Source texts of formatted documents:
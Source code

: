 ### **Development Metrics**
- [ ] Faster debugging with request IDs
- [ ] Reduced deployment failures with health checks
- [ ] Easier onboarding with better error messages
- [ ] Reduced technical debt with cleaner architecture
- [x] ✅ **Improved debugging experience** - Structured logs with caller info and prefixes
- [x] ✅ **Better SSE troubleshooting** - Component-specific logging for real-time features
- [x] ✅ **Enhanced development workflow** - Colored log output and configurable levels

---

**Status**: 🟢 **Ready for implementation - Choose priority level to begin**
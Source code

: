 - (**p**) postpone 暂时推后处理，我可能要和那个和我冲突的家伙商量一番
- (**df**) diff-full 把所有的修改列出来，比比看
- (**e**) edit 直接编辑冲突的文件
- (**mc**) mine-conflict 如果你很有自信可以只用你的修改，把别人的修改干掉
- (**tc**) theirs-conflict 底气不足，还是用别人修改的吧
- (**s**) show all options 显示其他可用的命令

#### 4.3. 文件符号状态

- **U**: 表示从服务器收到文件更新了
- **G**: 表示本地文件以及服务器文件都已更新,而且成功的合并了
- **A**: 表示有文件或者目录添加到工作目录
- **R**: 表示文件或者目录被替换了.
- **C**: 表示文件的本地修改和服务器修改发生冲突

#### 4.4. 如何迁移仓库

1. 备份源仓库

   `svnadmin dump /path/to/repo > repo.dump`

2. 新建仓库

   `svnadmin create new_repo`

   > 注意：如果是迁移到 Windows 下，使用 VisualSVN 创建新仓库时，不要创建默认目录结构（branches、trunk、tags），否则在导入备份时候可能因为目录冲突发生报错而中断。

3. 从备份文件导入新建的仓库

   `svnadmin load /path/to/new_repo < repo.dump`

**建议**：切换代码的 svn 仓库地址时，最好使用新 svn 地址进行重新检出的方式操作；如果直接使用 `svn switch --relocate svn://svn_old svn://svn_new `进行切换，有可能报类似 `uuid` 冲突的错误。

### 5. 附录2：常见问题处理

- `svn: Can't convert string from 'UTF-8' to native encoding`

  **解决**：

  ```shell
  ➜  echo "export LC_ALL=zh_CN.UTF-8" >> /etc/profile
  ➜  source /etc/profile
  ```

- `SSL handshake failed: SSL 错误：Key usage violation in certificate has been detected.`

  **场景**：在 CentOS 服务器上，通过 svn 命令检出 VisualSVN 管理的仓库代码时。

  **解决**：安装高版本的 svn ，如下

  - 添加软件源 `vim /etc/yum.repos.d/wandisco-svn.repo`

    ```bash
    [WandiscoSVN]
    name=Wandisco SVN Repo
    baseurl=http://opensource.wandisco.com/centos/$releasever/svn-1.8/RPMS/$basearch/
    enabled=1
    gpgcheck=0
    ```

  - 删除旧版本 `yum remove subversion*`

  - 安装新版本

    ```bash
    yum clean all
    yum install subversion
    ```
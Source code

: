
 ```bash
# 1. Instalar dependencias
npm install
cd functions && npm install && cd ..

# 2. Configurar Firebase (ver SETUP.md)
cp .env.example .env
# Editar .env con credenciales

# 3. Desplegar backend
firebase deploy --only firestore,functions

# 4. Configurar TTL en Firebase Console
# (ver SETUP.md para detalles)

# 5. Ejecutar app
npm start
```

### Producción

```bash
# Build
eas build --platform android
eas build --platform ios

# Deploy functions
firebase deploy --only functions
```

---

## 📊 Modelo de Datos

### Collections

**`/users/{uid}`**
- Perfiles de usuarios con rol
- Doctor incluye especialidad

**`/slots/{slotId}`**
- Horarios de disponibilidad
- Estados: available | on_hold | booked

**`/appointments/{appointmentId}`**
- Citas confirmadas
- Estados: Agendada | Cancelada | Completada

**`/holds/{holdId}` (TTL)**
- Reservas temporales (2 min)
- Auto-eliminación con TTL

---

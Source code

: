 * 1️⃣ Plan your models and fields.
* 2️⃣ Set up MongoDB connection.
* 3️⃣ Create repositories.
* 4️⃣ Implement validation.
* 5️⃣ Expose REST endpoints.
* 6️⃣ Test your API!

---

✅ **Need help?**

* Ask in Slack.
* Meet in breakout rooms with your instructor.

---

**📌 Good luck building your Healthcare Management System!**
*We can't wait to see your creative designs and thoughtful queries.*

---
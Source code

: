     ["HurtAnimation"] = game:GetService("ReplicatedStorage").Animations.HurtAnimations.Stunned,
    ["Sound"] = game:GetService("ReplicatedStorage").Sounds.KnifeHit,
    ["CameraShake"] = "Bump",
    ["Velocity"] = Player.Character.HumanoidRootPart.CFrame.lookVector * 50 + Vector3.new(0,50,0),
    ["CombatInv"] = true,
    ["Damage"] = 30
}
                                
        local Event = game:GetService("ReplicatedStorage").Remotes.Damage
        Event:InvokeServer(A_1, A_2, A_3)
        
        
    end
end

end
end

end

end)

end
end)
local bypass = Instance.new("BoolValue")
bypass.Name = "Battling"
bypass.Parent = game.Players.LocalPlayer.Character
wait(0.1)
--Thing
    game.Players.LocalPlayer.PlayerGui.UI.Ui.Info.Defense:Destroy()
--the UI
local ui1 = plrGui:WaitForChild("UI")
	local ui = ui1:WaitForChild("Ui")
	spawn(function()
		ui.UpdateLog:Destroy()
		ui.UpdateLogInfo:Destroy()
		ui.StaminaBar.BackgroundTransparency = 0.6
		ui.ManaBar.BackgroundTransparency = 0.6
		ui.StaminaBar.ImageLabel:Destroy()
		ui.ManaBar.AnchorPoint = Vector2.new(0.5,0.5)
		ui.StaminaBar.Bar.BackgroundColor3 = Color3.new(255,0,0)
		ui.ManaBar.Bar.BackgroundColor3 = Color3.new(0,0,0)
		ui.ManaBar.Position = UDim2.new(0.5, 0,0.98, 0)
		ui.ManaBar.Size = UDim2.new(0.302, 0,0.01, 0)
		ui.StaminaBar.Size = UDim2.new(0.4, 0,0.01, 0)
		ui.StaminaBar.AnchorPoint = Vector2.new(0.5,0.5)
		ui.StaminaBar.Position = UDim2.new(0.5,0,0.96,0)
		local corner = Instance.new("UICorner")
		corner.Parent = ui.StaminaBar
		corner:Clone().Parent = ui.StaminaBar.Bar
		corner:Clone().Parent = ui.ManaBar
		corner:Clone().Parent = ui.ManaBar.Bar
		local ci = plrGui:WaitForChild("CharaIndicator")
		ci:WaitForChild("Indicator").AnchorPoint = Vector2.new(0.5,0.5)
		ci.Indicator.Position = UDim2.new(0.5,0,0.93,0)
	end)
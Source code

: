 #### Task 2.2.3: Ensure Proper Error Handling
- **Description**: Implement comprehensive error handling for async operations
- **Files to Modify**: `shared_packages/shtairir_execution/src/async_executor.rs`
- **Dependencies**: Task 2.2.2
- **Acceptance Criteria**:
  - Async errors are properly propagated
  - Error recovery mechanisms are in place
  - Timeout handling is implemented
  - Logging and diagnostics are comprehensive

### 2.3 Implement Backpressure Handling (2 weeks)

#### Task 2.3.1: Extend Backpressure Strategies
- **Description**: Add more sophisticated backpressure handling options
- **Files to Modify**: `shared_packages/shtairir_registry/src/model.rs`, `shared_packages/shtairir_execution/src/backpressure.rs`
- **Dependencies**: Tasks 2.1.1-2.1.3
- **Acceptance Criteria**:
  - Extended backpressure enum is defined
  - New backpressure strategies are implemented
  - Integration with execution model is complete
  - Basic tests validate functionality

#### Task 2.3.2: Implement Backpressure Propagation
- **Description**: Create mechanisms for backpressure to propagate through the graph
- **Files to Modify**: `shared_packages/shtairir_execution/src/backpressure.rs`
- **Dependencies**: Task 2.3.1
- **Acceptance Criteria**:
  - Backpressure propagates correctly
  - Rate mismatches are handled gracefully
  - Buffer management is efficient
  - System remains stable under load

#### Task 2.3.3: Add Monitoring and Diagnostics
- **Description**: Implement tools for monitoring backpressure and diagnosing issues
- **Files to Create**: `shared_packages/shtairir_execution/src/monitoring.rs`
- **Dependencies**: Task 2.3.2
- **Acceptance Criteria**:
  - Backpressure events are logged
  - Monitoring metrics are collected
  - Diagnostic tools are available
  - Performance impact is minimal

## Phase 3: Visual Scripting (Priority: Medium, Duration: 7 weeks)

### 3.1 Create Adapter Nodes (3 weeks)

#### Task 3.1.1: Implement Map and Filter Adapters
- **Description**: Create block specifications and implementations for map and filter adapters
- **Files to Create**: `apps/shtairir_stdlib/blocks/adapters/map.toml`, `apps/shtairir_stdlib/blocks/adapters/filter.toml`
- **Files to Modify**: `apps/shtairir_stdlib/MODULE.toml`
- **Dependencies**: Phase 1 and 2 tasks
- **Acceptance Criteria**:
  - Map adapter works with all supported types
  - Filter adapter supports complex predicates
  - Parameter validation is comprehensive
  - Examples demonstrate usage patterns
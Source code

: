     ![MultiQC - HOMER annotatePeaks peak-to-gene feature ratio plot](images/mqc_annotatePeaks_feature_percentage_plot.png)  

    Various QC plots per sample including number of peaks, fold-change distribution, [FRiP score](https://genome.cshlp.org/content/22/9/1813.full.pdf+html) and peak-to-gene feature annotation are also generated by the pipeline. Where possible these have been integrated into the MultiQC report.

= Task goal =
Return only the exact lines from the opening of the records through the line that contains "svn 仓库地址时，最好使用新 svn", both included.

= Exercise output =
Source code

: ### **Development Metrics**
- [ ] Faster debugging with request IDs
- [ ] Reduced deployment failures with health checks
- [ ] Easier onboarding with better error messages
- [ ] Reduced technical debt with cleaner architecture
- [x] ✅ **Improved debugging experience** - Structured logs with caller info and prefixes
- [x] ✅ **Better SSE troubleshooting** - Component-specific logging for real-time features
- [x] ✅ **Enhanced development workflow** - Colored log output and configurable levels

---

**Status**: 🟢 **Ready for implementation - Choose priority level to begin**
Source code

: - (**p**) postpone 暂时推后处理，我可能要和那个和我冲突的家伙商量一番
- (**df**) diff-full 把所有的修改列出来，比比看
- (**e**) edit 直接编辑冲突的文件
- (**mc**) mine-conflict 如果你很有自信可以只用你的修改，把别人的修改干掉
- (**tc**) theirs-conflict 底气不足，还是用别人修改的吧
- (**s**) show all options 显示其他可用的命令

#### 4.3. 文件符号状态

- **U**: 表示从服务器收到文件更新了
- **G**: 表示本地文件以及服务器文件都已更新,而且成功的合并了
- **A**: 表示有文件或者目录添加到工作目录
- **R**: 表示文件或者目录被替换了.
- **C**: 表示文件的本地修改和服务器修改发生冲突

#### 4.4. 如何迁移仓库

1. 备份源仓库

   `svnadmin dump /path/to/repo > repo.dump`

2. 新建仓库

   `svnadmin create new_repo`

   > 注意：如果是迁移到 Windows 下，使用 VisualSVN 创建新仓库时，不要创建默认目录结构（branches、trunk、tags），否则在导入备份时候可能因为目录冲突发生报错而中断。

3. 从备份文件导入新建的仓库

   `svnadmin load /path/to/new_repo < repo.dump`

**建议**：切换代码的 svn 仓库地址时，最好使用新 svn 地址进行重新检出的方式操作；如果直接使用 `svn switch --relocate svn://svn_old svn://svn_new `进行切换，有可能报类似 `uuid` 冲突的错误。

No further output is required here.